A disc is spun with angular velocity $\omega$. What distance should the disc travel so that the velocity at P is instantaneously zero?

• A. R
• B. $\frac{\omega^2R^2}{2g}$
• C. $\sqrt{\frac{\omega R}{g}}$
• D. none

Answer 1

Answer: (B)

$\frac{\omega^2R^2}{2g}$

Answer 2

The problem asks for the distance the disc travels so that the velocity of a point P on its circumference becomes instantaneously zero.

1. Identify the condition for zero velocity at point P: For the velocity of point P to be instantaneously zero, the velocity of the center of mass ($V_c$) must be equal in magnitude and opposite in direction to the rotational velocity of P relative to the center of mass ($V_{P,rot}$). That is, $\vec{V}_c = -\vec{V}_{P,rot}$.

2. Consider the motion: The problem implies the disc is moving under gravity.

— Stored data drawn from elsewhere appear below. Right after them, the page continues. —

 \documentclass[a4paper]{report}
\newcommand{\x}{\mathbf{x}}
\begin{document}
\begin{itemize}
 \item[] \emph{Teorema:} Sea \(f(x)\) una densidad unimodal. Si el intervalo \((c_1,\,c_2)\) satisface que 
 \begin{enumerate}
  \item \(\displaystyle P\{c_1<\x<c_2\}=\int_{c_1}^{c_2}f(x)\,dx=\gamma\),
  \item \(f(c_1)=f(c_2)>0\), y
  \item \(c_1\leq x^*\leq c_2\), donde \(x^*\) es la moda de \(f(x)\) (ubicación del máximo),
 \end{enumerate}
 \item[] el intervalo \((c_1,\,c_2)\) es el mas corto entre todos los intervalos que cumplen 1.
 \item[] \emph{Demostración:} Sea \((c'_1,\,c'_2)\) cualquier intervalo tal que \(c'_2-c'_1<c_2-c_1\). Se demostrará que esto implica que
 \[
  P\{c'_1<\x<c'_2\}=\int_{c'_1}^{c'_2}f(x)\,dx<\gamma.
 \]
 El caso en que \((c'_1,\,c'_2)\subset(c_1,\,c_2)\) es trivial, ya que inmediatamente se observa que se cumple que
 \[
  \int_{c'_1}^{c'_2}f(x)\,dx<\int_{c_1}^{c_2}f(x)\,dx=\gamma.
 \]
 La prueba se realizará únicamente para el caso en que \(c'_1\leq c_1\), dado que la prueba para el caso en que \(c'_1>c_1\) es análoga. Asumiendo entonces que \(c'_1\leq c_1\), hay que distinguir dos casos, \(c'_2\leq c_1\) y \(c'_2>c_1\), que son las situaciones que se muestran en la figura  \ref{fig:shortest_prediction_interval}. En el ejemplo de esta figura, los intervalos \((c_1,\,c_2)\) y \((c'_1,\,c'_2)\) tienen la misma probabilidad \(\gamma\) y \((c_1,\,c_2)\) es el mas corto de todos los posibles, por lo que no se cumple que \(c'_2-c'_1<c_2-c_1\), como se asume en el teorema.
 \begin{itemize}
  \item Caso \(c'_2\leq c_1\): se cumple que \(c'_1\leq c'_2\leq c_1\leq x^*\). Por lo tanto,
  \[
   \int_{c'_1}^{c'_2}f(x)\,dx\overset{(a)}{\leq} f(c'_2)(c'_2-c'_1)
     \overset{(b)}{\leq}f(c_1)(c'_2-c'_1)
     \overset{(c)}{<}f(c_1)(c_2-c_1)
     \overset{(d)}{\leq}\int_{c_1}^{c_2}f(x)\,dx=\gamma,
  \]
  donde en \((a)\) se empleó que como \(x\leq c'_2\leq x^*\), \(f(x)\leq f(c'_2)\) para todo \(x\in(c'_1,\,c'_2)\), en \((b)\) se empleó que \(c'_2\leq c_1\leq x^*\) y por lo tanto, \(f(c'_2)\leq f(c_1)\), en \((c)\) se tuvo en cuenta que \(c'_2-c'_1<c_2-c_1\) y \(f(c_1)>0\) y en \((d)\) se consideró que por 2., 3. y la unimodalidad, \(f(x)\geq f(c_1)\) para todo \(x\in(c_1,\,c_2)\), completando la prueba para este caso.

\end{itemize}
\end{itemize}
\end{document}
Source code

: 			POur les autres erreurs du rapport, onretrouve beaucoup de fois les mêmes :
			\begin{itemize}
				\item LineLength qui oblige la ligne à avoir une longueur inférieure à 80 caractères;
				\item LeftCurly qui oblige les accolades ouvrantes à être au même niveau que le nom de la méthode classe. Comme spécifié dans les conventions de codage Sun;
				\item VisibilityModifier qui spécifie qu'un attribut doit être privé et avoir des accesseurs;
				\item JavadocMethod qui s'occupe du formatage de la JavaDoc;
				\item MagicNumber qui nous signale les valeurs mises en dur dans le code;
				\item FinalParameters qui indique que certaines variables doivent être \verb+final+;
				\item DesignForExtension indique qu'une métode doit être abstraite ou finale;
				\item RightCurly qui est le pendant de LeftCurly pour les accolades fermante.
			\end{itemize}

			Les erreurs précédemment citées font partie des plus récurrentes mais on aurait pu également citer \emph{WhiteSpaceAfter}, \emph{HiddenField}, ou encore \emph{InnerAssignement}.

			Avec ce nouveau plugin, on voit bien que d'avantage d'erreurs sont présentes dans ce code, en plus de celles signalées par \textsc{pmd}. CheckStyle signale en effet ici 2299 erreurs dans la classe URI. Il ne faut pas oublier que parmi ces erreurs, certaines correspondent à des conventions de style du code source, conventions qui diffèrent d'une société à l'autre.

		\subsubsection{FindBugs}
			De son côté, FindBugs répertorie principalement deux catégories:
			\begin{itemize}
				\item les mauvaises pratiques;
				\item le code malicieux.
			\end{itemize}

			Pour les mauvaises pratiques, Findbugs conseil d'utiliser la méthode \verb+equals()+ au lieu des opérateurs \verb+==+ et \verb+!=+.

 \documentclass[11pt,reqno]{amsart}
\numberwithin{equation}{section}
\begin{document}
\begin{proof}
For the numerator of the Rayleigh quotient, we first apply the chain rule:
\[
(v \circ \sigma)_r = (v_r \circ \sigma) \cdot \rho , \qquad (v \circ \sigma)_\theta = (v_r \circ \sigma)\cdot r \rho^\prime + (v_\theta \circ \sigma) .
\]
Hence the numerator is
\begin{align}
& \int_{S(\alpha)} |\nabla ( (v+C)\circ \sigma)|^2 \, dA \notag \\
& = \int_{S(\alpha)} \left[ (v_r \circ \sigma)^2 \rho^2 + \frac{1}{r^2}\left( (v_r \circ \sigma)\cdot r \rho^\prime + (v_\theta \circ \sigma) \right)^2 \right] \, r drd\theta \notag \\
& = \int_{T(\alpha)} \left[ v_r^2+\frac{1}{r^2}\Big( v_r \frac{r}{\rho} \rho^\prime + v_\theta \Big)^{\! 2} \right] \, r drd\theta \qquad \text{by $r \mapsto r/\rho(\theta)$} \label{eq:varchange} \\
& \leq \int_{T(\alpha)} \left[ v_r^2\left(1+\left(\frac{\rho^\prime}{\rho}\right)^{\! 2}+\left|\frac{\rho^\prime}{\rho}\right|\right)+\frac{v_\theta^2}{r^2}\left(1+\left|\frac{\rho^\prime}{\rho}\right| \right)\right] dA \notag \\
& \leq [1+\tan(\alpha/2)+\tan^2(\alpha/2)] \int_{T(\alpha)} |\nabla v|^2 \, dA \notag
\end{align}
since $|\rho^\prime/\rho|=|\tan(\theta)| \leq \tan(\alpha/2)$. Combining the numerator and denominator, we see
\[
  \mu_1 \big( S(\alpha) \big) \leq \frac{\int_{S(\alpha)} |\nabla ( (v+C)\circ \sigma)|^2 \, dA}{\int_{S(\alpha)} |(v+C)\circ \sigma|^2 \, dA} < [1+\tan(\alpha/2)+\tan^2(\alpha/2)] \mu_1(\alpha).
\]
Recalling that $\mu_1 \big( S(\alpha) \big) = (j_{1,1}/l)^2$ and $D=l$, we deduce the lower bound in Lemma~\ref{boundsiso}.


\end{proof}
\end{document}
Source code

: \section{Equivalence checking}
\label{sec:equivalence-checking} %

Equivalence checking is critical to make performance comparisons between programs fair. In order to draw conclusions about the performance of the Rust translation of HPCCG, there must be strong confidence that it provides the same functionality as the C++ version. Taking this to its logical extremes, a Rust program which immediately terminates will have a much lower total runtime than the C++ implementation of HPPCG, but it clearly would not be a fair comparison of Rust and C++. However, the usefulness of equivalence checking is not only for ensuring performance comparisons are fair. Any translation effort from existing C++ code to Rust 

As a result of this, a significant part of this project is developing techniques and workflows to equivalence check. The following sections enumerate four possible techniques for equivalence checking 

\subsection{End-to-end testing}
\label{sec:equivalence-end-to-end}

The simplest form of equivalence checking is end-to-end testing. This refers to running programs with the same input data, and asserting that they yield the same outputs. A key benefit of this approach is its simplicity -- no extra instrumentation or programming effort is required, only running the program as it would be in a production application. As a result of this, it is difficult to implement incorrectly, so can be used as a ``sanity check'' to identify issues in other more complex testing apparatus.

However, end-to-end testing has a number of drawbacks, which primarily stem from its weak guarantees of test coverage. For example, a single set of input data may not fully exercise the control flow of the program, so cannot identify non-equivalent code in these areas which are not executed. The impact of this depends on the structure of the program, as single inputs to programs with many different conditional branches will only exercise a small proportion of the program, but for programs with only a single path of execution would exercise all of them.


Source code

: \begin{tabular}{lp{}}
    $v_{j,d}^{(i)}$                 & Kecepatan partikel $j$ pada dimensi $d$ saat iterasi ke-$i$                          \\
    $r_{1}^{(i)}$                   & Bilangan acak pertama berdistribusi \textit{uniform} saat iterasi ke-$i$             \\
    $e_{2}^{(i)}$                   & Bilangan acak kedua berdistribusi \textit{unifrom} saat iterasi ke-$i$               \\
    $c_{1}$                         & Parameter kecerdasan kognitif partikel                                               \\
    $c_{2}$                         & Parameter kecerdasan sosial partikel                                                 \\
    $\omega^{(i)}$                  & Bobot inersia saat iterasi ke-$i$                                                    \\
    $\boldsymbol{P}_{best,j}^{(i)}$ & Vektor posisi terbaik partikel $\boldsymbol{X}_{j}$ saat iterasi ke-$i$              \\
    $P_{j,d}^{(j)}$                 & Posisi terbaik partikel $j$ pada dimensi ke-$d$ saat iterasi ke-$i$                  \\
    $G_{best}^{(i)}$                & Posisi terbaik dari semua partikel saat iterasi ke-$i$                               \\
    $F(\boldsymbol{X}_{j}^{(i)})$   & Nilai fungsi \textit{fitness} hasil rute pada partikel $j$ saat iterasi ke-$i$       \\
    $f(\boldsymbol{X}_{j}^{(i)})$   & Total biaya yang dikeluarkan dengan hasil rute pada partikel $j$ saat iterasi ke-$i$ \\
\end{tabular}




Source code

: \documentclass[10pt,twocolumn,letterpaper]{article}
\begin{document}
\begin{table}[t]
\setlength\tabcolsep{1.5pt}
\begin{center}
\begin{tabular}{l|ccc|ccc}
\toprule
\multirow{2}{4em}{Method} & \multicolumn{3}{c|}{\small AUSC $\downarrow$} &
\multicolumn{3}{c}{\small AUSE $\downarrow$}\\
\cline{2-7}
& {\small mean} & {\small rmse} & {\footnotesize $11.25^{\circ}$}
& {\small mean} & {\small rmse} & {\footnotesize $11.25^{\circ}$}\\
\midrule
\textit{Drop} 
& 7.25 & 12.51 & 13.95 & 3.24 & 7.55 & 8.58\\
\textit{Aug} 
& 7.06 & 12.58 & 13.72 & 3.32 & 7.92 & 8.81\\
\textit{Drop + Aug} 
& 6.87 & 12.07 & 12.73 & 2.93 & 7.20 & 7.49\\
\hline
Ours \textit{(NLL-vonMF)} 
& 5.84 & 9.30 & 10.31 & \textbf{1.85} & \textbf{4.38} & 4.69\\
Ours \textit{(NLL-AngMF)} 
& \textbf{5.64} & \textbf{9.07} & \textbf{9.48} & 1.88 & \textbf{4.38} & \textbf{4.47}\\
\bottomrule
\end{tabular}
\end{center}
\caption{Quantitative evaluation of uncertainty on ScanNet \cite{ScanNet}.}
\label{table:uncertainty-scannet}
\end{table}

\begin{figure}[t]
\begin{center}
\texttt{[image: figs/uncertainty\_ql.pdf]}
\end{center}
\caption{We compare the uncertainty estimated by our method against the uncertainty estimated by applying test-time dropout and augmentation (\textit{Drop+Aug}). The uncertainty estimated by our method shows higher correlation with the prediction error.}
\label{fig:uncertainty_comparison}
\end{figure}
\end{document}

Let's assume the disc is dropped from rest ($V_{c,0}=0$) and simultaneously given an angular velocity $\omega$. The center of mass of the disc will accelerate downwards due to gravity.

   • Velocity of center of mass: $V_c = gt$ (downwards, taking positive direction downwards).

3. Analyze rotational velocity of P: The magnitude of the rotational velocity of any point on the circumference is $V_{P,rot} = \omega R$. For $\vec{V}_c = -\vec{V}_{P,rot}$ to hold, $\vec{V}_{P,rot}$ must be vertically upwards.

   • This occurs when point P is at the extreme horizontal position (e.g., at the "3 o'clock" or "9 o'clock" position if looking at the disc face-on, with the center at the origin), and the direction of spin $\omega$ is appropriately chosen to give an upward rotational velocity component.
   • At this specific point P, its rotational velocity is purely vertical with magnitude $\omega R$.

4. Equate velocities: For $V_P = 0$, we must have $V_c = V_{P,rot}$.

   • So, $gt = \omega R$.

5. Calculate time and distance:

   • The time at which this condition is met is $t = \frac{\omega R}{g}$.
   • The distance traveled (fallen) by the disc's center of mass is given by $h = V_{c,0}t + \frac{1}{2}gt^2$. Since $V_{c,0}=0$: $h = \frac{1}{2}g \left(\frac{\omega R}{g}\right)^2$ $h = \frac{1}{2}g \frac{\omega^2 R^2}{g^2}$ $h = \frac{\omega^2 R^2}{2g}$